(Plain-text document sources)
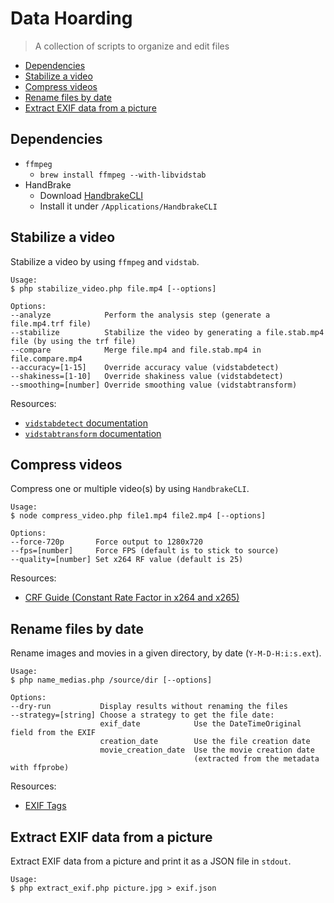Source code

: # Data Hoarding

> A collection of scripts to organize and edit files

* [Dependencies](#dependencies)
* [Stabilize a video](#stabilize-a-video)
* [Compress videos](#compress-videos)
* [Rename files by date](#rename-files-by-date)
* [Extract EXIF data from a picture](#extract-exif-data-from-a-picture)

## Dependencies

* `ffmpeg`
  * `brew install ffmpeg --with-libvidstab`
* HandBrake
  * Download [HandbrakeCLI](https://handbrake.fr)
  * Install it under `/Applications/HandbrakeCLI`

## Stabilize a video

Stabilize a video by using `ffmpeg` and `vidstab`.

```shell
Usage:
$ php stabilize_video.php file.mp4 [--options]

Options:
--analyze            Perform the analysis step (generate a file.mp4.trf file)
--stabilize          Stabilize the video by generating a file.stab.mp4 file (by using the trf file)
--compare            Merge file.mp4 and file.stab.mp4 in file.compare.mp4
--accuracy=[1-15]    Override accuracy value (vidstabdetect)
--shakiness=[1-10]   Override shakiness value (vidstabdetect)
--smoothing=[number] Override smoothing value (vidstabtransform)
```

Resources:

* [`vidstabdetect` documentation](https://ffmpeg.org/ffmpeg-filters.html#toc-vidstabdetect-1)
* [`vidstabtransform` documentation](https://ffmpeg.org/ffmpeg-filters.html#toc-vidstabtransform-1)

## Compress videos

Compress one or multiple video(s) by using `HandbrakeCLI`.

```shell
Usage:
$ node compress_video.php file1.mp4 file2.mp4 [--options]

Options:
--force-720p       Force output to 1280x720
--fps=[number]     Force FPS (default is to stick to source)
--quality=[number] Set x264 RF value (default is 25)
```

Resources:

* [CRF Guide (Constant Rate Factor in x264 and x265)](http://slhck.info/video/2017/02/24/crf-guide.html)

## Rename files by date

Rename images and movies in a given directory, by date (`Y-M-D-H:i:s.ext`).

```shell
Usage:
$ php name_medias.php /source/dir [--options]

Options:
--dry-run           Display results without renaming the files
--strategy=[string] Choose a strategy to get the file date:
                    exif_date            Use the DateTimeOriginal field from the EXIF
                    creation_date        Use the file creation date
                    movie_creation_date  Use the movie creation date
                                         (extracted from the metadata with ffprobe)
```

Resources:

* [EXIF Tags](https://sno.phy.queensu.ca/~phil/exiftool/TagNames/EXIF.html)

## Extract EXIF data from a picture

Extract EXIF data from a picture and print it as a JSON file in `stdout`.

```
Usage:
$ php extract_exif.php picture.jpg > exif.json
```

● About this exercise
Wherever a line above contains the string "picture", copy that line.

● Solution to this exercise
* [Extract EXIF data from a picture](#extract-exif-data-from-a-picture)
## Extract EXIF data from a picture
Extract EXIF data from a picture and print it as a JSON file in `stdout`.
$ php extract_exif.php picture.jpg > exif.json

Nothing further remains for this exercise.